- Bharatpur Location in Uttar Pradesh, India
- Coordinates: 27°25′53″N 78°52′09″E﻿ / ﻿27.4313°N 78.86919°E
- Country: India
- State: Uttar Pradesh
- District: Mainpuri
- Tehsil: Mainpuri

Area
- • Total: 1.179 km^{2} (0.455 sq mi)

Population (2011)
- • Total: 1,100
- • Density: 930/km^{2} (2,400/sq mi)
- Time zone: UTC+5:30 (IST)

= Bharatpur, Kuraoli =

Village in Uttar Pradesh, India

Bharatpur is a village in Kuraoli block of Mainpuri district, Uttar Pradesh, India. It is west of Kuraoli and near the Ganeshpur archaeological site. As of 2011, it had a population of 1,100, in 163 households.

== Geography ==
Bharatpur is located 12 km west of Kuraoli. About 600 m north of the village is an archaeological mound associated with the Ochre Coloured Pottery culture. The soil in this area is hard and calcareous. To the east is a long depression running north–south.

Just northeast of Bharatpur, at a distance of 10 km west of Kuraoli, is the site of Ganeshpur, which also has an archaeological mound associated with the Ochre Coloured Pottery culture. There are two shallow depressions near Ganeshpur: one on the east and the other on the north, between the canal and the national highway.

== Archaeology ==
Very few pottery fragments have been found at the Bharatpur site. What has been found has been identified with the Ochre Coloured Pottery culture. Inhabitants of the ancient site likely used the long depression to the east both for agriculture and as a source of water.

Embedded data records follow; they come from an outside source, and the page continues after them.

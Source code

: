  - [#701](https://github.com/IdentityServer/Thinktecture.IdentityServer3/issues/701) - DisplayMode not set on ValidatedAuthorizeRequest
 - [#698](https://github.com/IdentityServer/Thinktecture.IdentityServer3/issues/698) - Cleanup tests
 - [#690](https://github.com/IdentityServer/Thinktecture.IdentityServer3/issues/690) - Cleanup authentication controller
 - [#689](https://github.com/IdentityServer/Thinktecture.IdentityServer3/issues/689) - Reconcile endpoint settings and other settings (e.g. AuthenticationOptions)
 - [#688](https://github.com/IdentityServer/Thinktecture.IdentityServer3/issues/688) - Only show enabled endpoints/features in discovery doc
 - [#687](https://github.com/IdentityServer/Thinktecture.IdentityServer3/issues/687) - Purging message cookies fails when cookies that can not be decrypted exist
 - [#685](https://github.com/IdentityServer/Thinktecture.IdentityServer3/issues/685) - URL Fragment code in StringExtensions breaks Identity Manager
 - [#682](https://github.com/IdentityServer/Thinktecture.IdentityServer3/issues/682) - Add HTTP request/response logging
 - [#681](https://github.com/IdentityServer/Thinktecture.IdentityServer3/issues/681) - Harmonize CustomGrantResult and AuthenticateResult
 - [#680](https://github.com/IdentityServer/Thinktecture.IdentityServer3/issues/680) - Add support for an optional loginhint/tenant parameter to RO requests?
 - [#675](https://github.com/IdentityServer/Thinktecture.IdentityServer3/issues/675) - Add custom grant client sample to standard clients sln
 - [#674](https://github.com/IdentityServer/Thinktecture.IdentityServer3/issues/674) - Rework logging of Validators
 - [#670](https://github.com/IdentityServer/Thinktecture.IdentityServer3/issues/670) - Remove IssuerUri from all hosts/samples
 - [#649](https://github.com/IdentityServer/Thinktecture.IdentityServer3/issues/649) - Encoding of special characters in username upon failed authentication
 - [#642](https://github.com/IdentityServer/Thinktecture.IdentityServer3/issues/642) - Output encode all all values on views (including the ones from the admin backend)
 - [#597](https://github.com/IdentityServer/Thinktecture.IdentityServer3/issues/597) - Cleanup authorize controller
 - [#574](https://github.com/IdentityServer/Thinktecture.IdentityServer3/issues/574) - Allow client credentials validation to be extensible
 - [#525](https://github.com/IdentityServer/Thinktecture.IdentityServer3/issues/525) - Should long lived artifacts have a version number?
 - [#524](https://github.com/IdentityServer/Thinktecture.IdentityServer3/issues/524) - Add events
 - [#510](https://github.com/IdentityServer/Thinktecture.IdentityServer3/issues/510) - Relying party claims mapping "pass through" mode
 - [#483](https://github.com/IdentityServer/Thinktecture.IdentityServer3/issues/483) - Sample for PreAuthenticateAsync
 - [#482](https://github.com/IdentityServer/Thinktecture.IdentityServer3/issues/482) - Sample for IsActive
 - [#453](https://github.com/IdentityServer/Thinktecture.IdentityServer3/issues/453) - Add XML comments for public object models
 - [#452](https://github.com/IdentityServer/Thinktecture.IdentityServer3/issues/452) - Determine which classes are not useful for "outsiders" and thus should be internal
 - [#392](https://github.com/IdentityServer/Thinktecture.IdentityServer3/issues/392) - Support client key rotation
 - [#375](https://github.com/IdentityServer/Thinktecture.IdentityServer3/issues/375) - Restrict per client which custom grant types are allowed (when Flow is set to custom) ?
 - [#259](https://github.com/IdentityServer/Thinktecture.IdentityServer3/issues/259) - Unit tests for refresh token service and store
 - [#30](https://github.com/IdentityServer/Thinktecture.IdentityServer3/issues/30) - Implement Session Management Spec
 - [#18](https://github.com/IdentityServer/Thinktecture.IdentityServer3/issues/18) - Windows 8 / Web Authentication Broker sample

In 2022, a local farmer at Ganeshpur discovered a copper hoard while ploughing his field. He initially tried to stash the items away at home in the hopes of making money by selling them, but "envious" neighbours informed the police and the farmer had to turn over the artifacts to the Archaeological Survey of India, who then conducted an excavation at the Ganeshpur site. The copper hoard contained 77 items: 61 weapons and 16 anthropomorphic figurines. As of 2022, it was the largest copper hoard found in the region. Most of the weapons found were harpoons. The various items are dated to around 2000-1800 BCE. Archaeologists also found a potter's kiln and ceramics associated with the Ochre Coloured Pottery culture. This discovery is significant because it is the first time where Ochre Coloured Pottery and Copper Hoard artifacts have been found alongside each other, providing concrete evidence that the two types both belonged to the same material culture.

== Demographics ==
As of 2011, Bharatpur had a population of 1,100, in 163 households. This population was 54.2% male (596) and 45.8% female (504). The 0-6 age group numbered 160 (86 male and 74 female), or 14.5% of the total population. 120 residents were members of Scheduled Castes, or 10.9% of the total.

The 1981 census recorded Bharatpur as having a population of 769 people, in 117 households.

The 1961 census recorded Bharatpur (as "Bharatpura") as comprising 1 hamlet, with a total population of 577 people (298 male and 279 female), in 93 households and 83 physical houses. The area of the village was given as 291 acres.

== Infrastructure ==
As of 2011, Bharatpur had 1 primary school; it did not have any healthcare facilities. Drinking water was provided by well and hand pump; there were no public toilets. The village did not have a post office or public library; there was at least some access to electricity for all purposes. Streets were made of pakka materials.